= Exercise instructions =
How many lines of the data contain "criar"? Reply with the number alone.

[Stored data]
+ + + + +

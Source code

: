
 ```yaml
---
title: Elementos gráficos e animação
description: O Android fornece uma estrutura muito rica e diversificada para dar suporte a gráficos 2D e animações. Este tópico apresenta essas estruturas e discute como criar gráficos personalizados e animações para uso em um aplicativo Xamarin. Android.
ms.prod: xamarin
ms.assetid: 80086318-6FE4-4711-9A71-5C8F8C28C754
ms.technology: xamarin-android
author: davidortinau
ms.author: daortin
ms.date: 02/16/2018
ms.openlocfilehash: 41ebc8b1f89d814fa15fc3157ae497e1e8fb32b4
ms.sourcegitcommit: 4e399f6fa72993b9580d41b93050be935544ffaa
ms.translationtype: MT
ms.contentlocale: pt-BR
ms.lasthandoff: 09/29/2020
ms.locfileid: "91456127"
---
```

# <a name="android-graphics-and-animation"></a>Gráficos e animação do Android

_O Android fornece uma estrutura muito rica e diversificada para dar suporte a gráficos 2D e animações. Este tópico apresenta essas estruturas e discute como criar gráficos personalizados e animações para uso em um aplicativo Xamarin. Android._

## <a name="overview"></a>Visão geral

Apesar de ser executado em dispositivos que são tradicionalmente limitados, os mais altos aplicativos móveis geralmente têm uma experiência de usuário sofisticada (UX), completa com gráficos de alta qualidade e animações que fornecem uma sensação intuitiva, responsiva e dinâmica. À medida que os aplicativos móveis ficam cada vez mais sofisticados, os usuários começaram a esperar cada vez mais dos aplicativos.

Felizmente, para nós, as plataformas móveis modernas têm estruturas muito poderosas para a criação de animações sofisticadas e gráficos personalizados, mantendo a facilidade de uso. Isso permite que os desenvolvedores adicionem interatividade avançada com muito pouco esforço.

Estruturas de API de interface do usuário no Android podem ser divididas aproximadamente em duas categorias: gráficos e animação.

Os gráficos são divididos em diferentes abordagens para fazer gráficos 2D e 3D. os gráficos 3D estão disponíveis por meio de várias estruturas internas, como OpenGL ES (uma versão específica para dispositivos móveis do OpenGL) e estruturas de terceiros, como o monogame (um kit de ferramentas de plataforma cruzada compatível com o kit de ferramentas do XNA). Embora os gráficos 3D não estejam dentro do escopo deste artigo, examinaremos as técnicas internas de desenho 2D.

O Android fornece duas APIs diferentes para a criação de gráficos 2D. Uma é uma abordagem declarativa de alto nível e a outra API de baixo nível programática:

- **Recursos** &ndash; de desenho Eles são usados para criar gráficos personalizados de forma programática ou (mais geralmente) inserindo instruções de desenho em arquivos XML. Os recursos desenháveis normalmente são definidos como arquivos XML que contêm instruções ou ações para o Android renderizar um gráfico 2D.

+ + + + +

= Answer to this exercise =
3